Similarly, as we look forward to returning to entertainment venues, we're more likely to upgrade our eyewear to the latest fashions and also spend a greater amount on discretionary items such as audiology and orthotics.

And while we see HLA doing very well in a post-pandemic environment, it is comforting to know that the company has demonstrated strong earnings growth despite the negative impacts of the pandemic on many other healthcare providers.

This robustness of earnings growth makes HLA a very defensive investment, and therefore well suited to a risk-averse long term investor, or as an addition to an SMSF.

In FY21, HLA reported an impressive 91% increase in underlying net profit after tax (NPAT) on a 51% increase in revenues. Analysts often refer to underlying NPAT because it strips out one-off items to compare the performance of typical and ongoing business operations.

In this case, HLA's FY21 NPAT figure removes the benefit of Jobkeeper (+$8 million), and also one-off costs from a number of acquisitions the company completed during the financial year (-$4 million). The FY21 performance was partly achieved via successful integration of 61 newly acquired clinics, impressive organic growth (i.e., from existing sites) of over 9%, and careful cost controls (EBITDA margin increased 99 basis points).

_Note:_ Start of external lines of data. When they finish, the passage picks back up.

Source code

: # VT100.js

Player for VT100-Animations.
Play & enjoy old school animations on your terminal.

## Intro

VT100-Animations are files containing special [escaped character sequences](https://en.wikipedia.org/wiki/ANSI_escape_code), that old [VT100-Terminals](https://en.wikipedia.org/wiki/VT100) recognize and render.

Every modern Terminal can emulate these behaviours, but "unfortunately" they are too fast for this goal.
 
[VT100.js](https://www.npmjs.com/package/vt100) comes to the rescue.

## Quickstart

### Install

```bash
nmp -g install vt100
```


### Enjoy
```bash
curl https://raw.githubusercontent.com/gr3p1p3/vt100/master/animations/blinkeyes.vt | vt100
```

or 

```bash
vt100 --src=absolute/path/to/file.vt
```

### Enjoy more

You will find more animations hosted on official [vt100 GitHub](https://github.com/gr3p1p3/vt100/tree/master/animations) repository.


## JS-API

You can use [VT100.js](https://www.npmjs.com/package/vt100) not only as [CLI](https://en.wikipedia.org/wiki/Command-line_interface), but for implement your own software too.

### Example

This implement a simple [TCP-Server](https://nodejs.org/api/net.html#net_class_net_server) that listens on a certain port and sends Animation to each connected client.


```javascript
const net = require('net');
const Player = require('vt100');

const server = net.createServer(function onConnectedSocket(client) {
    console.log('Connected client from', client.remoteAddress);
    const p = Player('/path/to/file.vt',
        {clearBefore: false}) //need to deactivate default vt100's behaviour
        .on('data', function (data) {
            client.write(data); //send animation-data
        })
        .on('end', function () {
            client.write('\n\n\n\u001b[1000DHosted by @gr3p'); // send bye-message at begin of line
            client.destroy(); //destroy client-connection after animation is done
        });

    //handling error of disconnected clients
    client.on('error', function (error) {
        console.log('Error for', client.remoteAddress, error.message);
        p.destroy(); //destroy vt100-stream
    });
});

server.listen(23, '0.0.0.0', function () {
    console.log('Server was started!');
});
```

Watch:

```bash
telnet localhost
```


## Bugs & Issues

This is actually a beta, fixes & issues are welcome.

Heading into FY22, HLA now has 212 sites across all states and territories across Australia, and is in a strong position for further growth, both organic and inorganic. The addressable market for HLA's operating segments is around $10 billion, of which their current market share is just 2.5%. More generally, the Australian healthcare services industry experienced growth of 6.2% per annum over the past five years.

So, HLA has a small but growing share of an essential industry that is growing at approximately twice the rate of the broader economy. Note, however, the market for HLA's operating segments is fragmented, characterised by a number of small clinics run by owner-operator physicians.

HLA has a solid track record of acquiring such businesses at significant EBITDA multiple discounts to the HLA Group, and integrating them to unlock group synergies and scale-based cost savings.

HLA management has earmarked another $20 million of capital for acquisitions in FY22, to be funded by the company's strong operating cash flows (+53% to $26 million in FY21), share issuance to clinic owners (thus aligning owners' and the group's interests), and its substantial debt facilities.

HLA is expected to grow earnings per share (EPS) by around 17% per annum out to FY25. The business is currently trading 16 times FY21 earnings (i.e., its PE ratio), and due to the substantial earnings growth expected, this is metric should fall to just 12 times FY25 earnings.

We view the valuation of HLA as very attractive, with the company's shares trading at a significant discount to our fair value target of $2.48. In addition, shareholders will enjoy a fully franked dividend yield of approximately 2.5% per annum.

Given the attractive split of defensive and discretionary-oriented business segments, and management's soundtrack record of integrating newly acquired clinics into the group, we view the execution risk as relatively low compared to other healthcare companies listed on the ASX. As a result, we rate Healthia as a low-risk buy.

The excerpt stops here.